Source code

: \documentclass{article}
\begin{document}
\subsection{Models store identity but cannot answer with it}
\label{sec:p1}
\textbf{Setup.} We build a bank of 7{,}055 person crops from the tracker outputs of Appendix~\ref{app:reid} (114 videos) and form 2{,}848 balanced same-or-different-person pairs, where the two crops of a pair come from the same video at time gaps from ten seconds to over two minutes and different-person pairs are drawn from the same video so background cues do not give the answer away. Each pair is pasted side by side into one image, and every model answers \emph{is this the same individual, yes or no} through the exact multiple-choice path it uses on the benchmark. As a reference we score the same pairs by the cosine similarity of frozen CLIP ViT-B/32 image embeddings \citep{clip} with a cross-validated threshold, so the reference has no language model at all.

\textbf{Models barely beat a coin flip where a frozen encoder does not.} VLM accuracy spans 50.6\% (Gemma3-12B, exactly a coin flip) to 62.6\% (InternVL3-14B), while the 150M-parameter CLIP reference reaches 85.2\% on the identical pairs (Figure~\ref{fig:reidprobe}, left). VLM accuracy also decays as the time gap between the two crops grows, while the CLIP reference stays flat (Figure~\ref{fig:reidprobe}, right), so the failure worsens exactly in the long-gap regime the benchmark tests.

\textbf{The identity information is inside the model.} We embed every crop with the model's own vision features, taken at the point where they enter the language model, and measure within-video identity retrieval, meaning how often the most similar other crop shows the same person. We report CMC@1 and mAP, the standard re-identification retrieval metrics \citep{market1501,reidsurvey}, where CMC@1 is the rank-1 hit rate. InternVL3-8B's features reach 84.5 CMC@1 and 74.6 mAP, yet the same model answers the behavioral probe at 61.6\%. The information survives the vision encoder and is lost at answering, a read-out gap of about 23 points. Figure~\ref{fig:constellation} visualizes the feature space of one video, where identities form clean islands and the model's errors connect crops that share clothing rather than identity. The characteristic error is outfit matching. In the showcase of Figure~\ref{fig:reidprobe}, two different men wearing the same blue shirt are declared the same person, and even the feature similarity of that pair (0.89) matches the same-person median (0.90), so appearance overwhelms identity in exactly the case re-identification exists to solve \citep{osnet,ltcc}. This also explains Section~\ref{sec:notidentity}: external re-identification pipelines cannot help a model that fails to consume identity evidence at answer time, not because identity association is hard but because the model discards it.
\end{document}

⁂

▶ _WHAT YOU SHOULD DO_: Only lines that include "Models" belong in the answer; copy all of them from the listing.

▶ _TASK OUTPUT_:
\subsection{Models store identity but cannot answer with it}
\textbf{Models barely beat a coin flip where a frozen encoder does not.} VLM accuracy spans 50.6\% (Gemma3-12B, exactly a coin flip) to 62.6\% (InternVL3-14B), while the 150M-parameter CLIP reference reaches 85.2\% on the identical pairs (Figure~\ref{fig:reidprobe}, left). VLM accuracy also decays as the time gap between the two crops grows, while the CLIP reference stays flat (Figure~\ref{fig:reidprobe}, right), so the failure worsens exactly in the long-gap regime the benchmark tests.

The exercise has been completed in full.